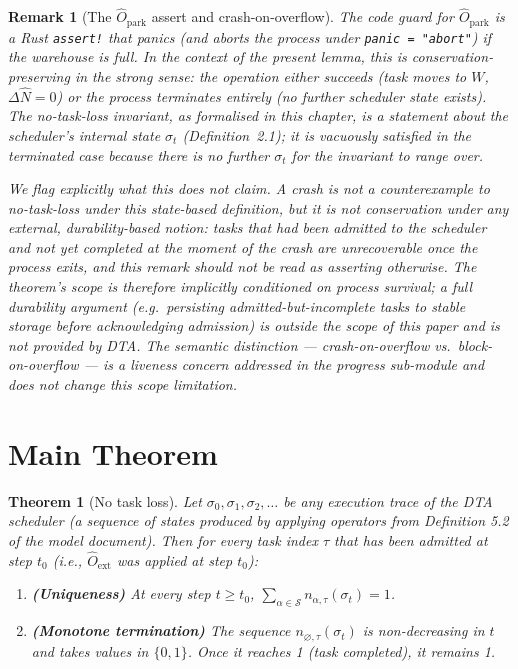 \documentclass[11pt,a4paper]{article}
\newtheorem{theorem}{Theorem}[section]
\newtheorem{remark}{Remark}[section]
\newcommand{\Num}{\hat{N}}
\newcommand{\code}[1]{\texttt{#1}}
\begin{document}
\begin{remark}[The $\hat{O}_{\text{park}}$ assert and crash-on-overflow]
\label{rem:crash-vacuous}
The code guard for $\hat{O}_{\text{park}}$ is a Rust \code{assert!}
that panics (and aborts the process under \code{panic = "abort"}) if
the warehouse is full.  In the context of the present lemma, this is
\emph{conservation-preserving in the strong sense}: the operation
either succeeds (task moves to $W$, $\Delta\Num = 0$) or the process
terminates entirely (no further scheduler state exists).  The
no-task-loss invariant, as formalised in this chapter, is a statement
about the \emph{scheduler's internal state} $\sigma_t$ (Definition~2.1);
it is vacuously satisfied in the terminated case because there is no
further $\sigma_t$ for the invariant to range over.

We flag explicitly what this does \emph{not} claim.  A crash is not a
counterexample to no-task-loss under this state-based definition, but it
is not conservation under any external, \emph{durability}-based notion:
tasks that had been admitted to the scheduler and not yet completed at
the moment of the crash are unrecoverable once the process exits, and
this remark should not be read as asserting otherwise. The theorem's
scope is therefore implicitly conditioned on \emph{process survival}; a
full durability argument (e.g.\ persisting admitted-but-incomplete tasks
to stable storage before acknowledging admission) is outside the scope
of this paper and is not provided by DTA.  The semantic distinction
--- crash-on-overflow vs.\ block-on-overflow --- is a \emph{liveness}
concern addressed in the progress sub-module and does not change this
scope limitation.
\end{remark}

\section{Main Theorem}

\begin{theorem}[No task loss]
\label{thm:ntl}
Let $\sigma_0, \sigma_1, \sigma_2, \ldots$ be any execution trace of
the DTA scheduler (a sequence of states produced by applying
operators from Definition 5.2 of the model document).  Then for every
task index $\tau$ that has been admitted at step $t_0$
(i.e., $\hat{O}_{\text{ext}}$ was applied at step $t_0$):

\begin{enumerate}
  \item \textbf{(Uniqueness)} At every step $t \geq t_0$,
        $\sum_{\alpha \in \mathcal{S}} n_{\alpha,\tau}(\sigma_t) = 1$.

  \item \textbf{(Monotone termination)} The sequence
        $n_{\varnothing,\tau}(\sigma_t)$ is non-decreasing in $t$
        and takes values in $\{0, 1\}$.  Once it reaches 1
        (task completed), it remains 1.
\end{enumerate}
\end{theorem}
\end{document}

:: Task to carry out ::
Starting at the line that contains "the moment of", write out every line through the last one in the data above, exactly as it stands.

:: Answer space ::
the moment of the crash are unrecoverable once the process exits, and
this remark should not be read as asserting otherwise. The theorem's
scope is therefore implicitly conditioned on \emph{process survival}; a
full durability argument (e.g.\ persisting admitted-but-incomplete tasks
to stable storage before acknowledging admission) is outside the scope
of this paper and is not provided by DTA.  The semantic distinction
--- crash-on-overflow vs.\ block-on-overflow --- is a \emph{liveness}
concern addressed in the progress sub-module and does not change this
scope limitation.
\end{remark}

\section{Main Theorem}

\begin{theorem}[No task loss]
\label{thm:ntl}
Let $\sigma_0, \sigma_1, \sigma_2, \ldots$ be any execution trace of
the DTA scheduler (a sequence of states produced by applying
operators from Definition 5.2 of the model document).  Then for every
task index $\tau$ that has been admitted at step $t_0$
(i.e., $\hat{O}_{\text{ext}}$ was applied at step $t_0$):

\begin{enumerate}
  \item \textbf{(Uniqueness)} At every step $t \geq t_0$,
        $\sum_{\alpha \in \mathcal{S}} n_{\alpha,\tau}(\sigma_t) = 1$.

  \item \textbf{(Monotone termination)} The sequence
        $n_{\varnothing,\tau}(\sigma_t)$ is non-decreasing in $t$
        and takes values in $\{0, 1\}$.  Once it reaches 1
        (task completed), it remains 1.
\end{enumerate}
\end{theorem}
\end{document}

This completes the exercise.